Start of Block

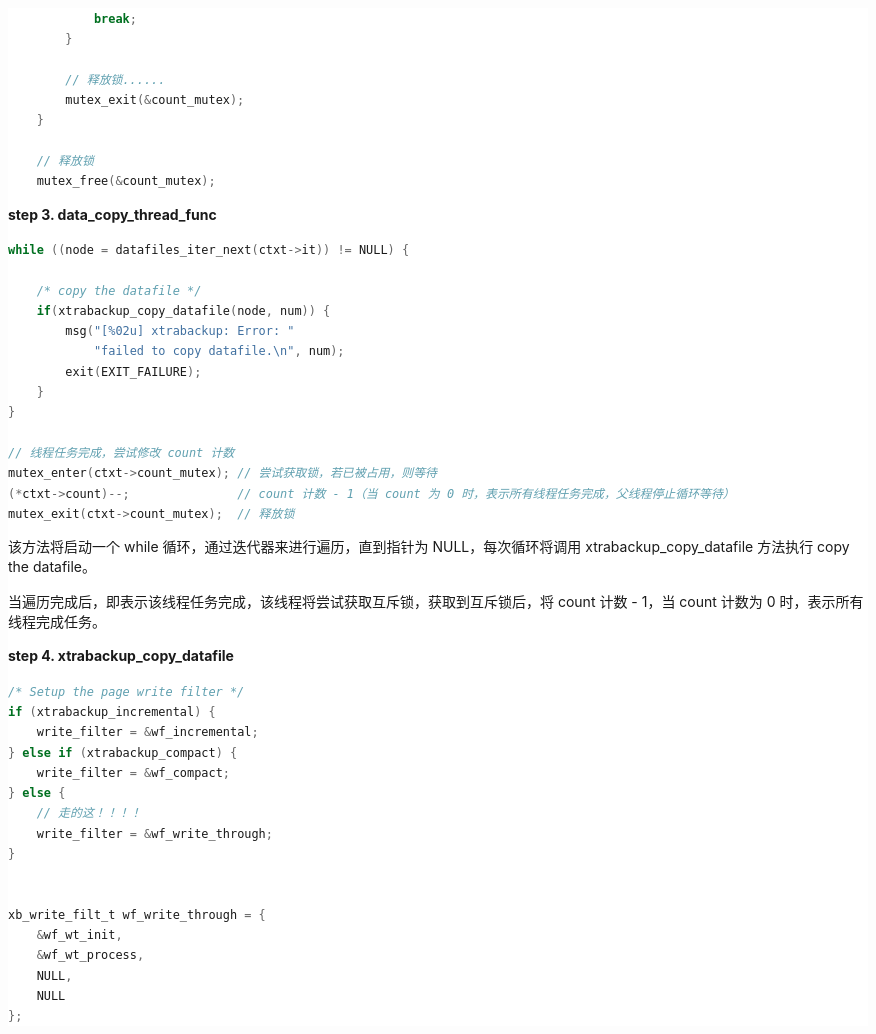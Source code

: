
 ```c
			break;
		}

		// 释放锁......
		mutex_exit(&count_mutex);
	}

	// 释放锁
	mutex_free(&count_mutex);
```

**step 3. data_copy_thread_func**

```c
while ((node = datafiles_iter_next(ctxt->it)) != NULL) {

	/* copy the datafile */
	if(xtrabackup_copy_datafile(node, num)) {
		msg("[%02u] xtrabackup: Error: "
		    "failed to copy datafile.\n", num);
		exit(EXIT_FAILURE);
	}
}

// 线程任务完成，尝试修改 count 计数
mutex_enter(ctxt->count_mutex); // 尝试获取锁，若已被占用，则等待
(*ctxt->count)--;               // count 计数 - 1（当 count 为 0 时，表示所有线程任务完成，父线程停止循环等待）
mutex_exit(ctxt->count_mutex);  // 释放锁
```

该方法将启动一个 while 循环，通过迭代器来进行遍历，直到指针为 NULL，每次循环将调用 xtrabackup_copy_datafile 方法执行 copy the datafile。

当遍历完成后，即表示该线程任务完成，该线程将尝试获取互斥锁，获取到互斥锁后，将 count 计数 - 1，当 count 计数为 0 时，表示所有线程完成任务。

**step 4. xtrabackup_copy_datafile**

```c
/* Setup the page write filter */
if (xtrabackup_incremental) {
	write_filter = &wf_incremental;
} else if (xtrabackup_compact) {
	write_filter = &wf_compact;
} else {
	// 走的这！！！！
	write_filter = &wf_write_through;
}


xb_write_filt_t wf_write_through = {
	&wf_wt_init,
	&wf_wt_process,
	NULL,
	NULL
};

```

End of Block

Please output each line above exactly and omit all images.

Source code

:
 ```c
			break;
		}

		// 释放锁......
		mutex_exit(&count_mutex);
	}

	// 释放锁
	mutex_free(&count_mutex);
```

**step 3. data_copy_thread_func**

```c
while ((node = datafiles_iter_next(ctxt->it)) != NULL) {

	/* copy the datafile */
	if(xtrabackup_copy_datafile(node, num)) {
		msg("[%02u] xtrabackup: Error: "
		    "failed to copy datafile.\n", num);
		exit(EXIT_FAILURE);
	}
}

// 线程任务完成，尝试修改 count 计数
mutex_enter(ctxt->count_mutex); // 尝试获取锁，若已被占用，则等待
(*ctxt->count)--;               // count 计数 - 1（当 count 为 0 时，表示所有线程任务完成，父线程停止循环等待）
mutex_exit(ctxt->count_mutex);  // 释放锁
```

该方法将启动一个 while 循环，通过迭代器来进行遍历，直到指针为 NULL，每次循环将调用 xtrabackup_copy_datafile 方法执行 copy the datafile。

当遍历完成后，即表示该线程任务完成，该线程将尝试获取互斥锁，获取到互斥锁后，将 count 计数 - 1，当 count 计数为 0 时，表示所有线程完成任务。

**step 4. xtrabackup_copy_datafile**

```c
/* Setup the page write filter */
if (xtrabackup_incremental) {
	write_filter = &wf_incremental;
} else if (xtrabackup_compact) {
	write_filter = &wf_compact;
} else {
	// 走的这！！！！
	write_filter = &wf_write_through;
}


xb_write_filt_t wf_write_through = {
	&wf_wt_init,
	&wf_wt_process,
	NULL,
	NULL
};

```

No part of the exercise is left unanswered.